Cie. Financiere Richemont SA said its 3.86 billion-euro ($5.2 billion) cash pile will help its 20 brands grow as the luxury-goods maker ruled out selling any labels, including ailing bagmaker Lancel.
The French maker of Brigitte Bardot purses isn’t for sale after its parent company studied strategic options, Chief Financial Officer Gary Saage said today on a call with reporters. Richemont can get better returns by investing in its current brands rather than disposing underperforming assets, the company decided after finishing a portfolio review, he said.
Johann Rupert, the South African billionaire who began a one-year sabbatical from his position as chairman in September, said in May that the Geneva-based company should have been quicker to cull bad investments. The departure of the head of Richemont’s fashion and leather-goods businesses earlier this year sparked speculation that parts of that business might be on the block after underperforming jewelry and watchmaking brands such as Cartier and Jaeger-LeCoultre.
“The decision not to sell anything in the medium term is the best solution,” said Stephanie D’Ath, an analyst at Sanford C. Bernstein in London. “They have cash on the balance sheet and that gives them money to invest. In a few years, if the market is more positive and there is a good buyer, they may reconsider.”
The stock traded 1.9 percent lower at 91.20 Swiss francs at 11:25 a.m. in Zurich after Yves-Andre Istel, a former Rothschild Inc. executive who replaced Rupert as chairman, said in a statement that the “subdued overall environment and in particular our continued investments for the long-term call for increased caution.”
Operating profit dropped 0.7 percent to 1.37 billion euros in the six months through September, hurt by the weakness of currencies such as the Japanese yen, Richemont said. Analysts expected 1.4 billion euros, according to estimates compiled by Bloomberg.
While the comparisons for the Christmas season will be easier this year, currency shifts will weigh on second-half earnings, Richemont said.
Richemont has devised turnaround plans for Montblanc and Alfred Dunhill, the two units that were suffering the most, Saage said. Montblanc’s operating profit dropped 55 percent in the first half to 24 million euros, partly due to provisions for a shakeup that includes exiting high-end jewelry for women.

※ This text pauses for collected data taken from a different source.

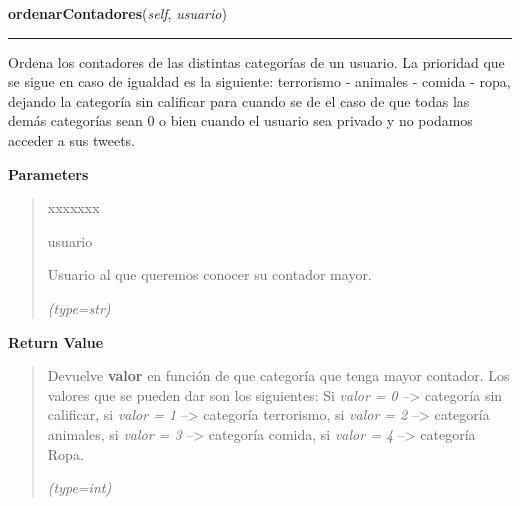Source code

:     \label{funcionesTwitter:FuncionesTwitter:ordenarContadores}

    \vspace{0.5ex}

\hspace{.8\funcindent}\begin{boxedminipage}{\funcwidth}

    \raggedright \textbf{ordenarContadores}(\textit{self}, \textit{usuario})

    \vspace{-1.5ex}

    \rule{\textwidth}{0.5\fboxrule}
\setlength{\parskip}{2ex}
    Ordena los contadores de las distintas categorías de un usuario. La 
    prioridad que se sigue en caso de igualdad es la siguiente: terrorismo 
    - animales - comida - ropa, dejando la categoría sin calificar para 
    cuando se de el caso de que todas las demás categorías sean 0 o bien 
    cuando el usuario sea privado y no podamos acceder a sus tweets.

\setlength{\parskip}{1ex}
      \textbf{Parameters}
      \vspace{-1ex}

      \begin{quote}
        \begin{Ventry}{xxxxxxx}

          \item[usuario]

          Usuario al que queremos conocer su contador mayor.

            {\it (type=str)}

        \end{Ventry}

      \end{quote}

      \textbf{Return Value}
    \vspace{-1ex}

      \begin{quote}
      Devuelve \textbf{valor} en función de que categoría que tenga mayor 
      contador. Los valores que se pueden dar son los siguientes: Si 
      \textit{valor = 0} --{\textgreater} categoría sin calificar, si 
      \textit{valor = 1} --{\textgreater} categoría terrorismo, si 
      \textit{valor = 2} --{\textgreater} categoría animales, si 
      \textit{valor = 3} --{\textgreater} categoría comida, si 
      \textit{valor = 4} --{\textgreater} categoría Ropa.

      {\it (type=int)}

      \end{quote}

    \end{boxedminipage}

Montblanc’s new head Jerome Lambert plans to change the maker of pens, watches and accessories into a “more accessible” luxury brand. For the first time, Dunhill is led by a “product guy” after Fabrizio Cardinali, a former chief executive officer of Lancel, took over management of the unit, Saage said. Dunhill plans to focus on its “Britishness” and on menswear and leather.
The only brand Richemont was considering strategic options for was Lancel, Saage said today. Bernstein estimates the unit is worth 300 million euros to 500 million euros, while Rene Weber, an analyst at Bank Vontobel, has said it might be worth about 200 million euros.
The company said last month it won’t sell online fashion retailer Net-a-Porter after Il Sole 24 Ore said Yoox SpA held talks with Richemont about a merger with the online retailer and discussions stalled.
The Swiss company’s net cash increased 27 percent as of Sept. 30 compared with the same date a year earlier. Operating profit of a unit that includes fashion, accessories, Net-a-Porter and watch component production almost tripled to 35 million euros as sales rose 6 percent to 712 million euros.
Total first-half sales increased 4.3 percent to 5.32 billion euros.
Revenue in the Asia-Pacific region, the source of about 40 percent of Richemont’s sales last year, is rising more slowly as China cracks down on the use of watches and jewelry as bribes and illegitimate gifts. Growth in that market was 4 percent in the first half, excluding currency shifts. Asia-Pacific revenue rose 5 percent on that basis in the past fiscal year and 46 percent in the prior 12 months.
“While sales may increase in the second half, profit growth may be limited as the company spends on investment,” said Rey Wium, an analyst at Renaissance Capital in Johannesburg.
Richemont plans capital expenditure of 800 million euros to 850 million euros this fiscal year and a net increase of 50 stores, some of which may be larger, Saage said.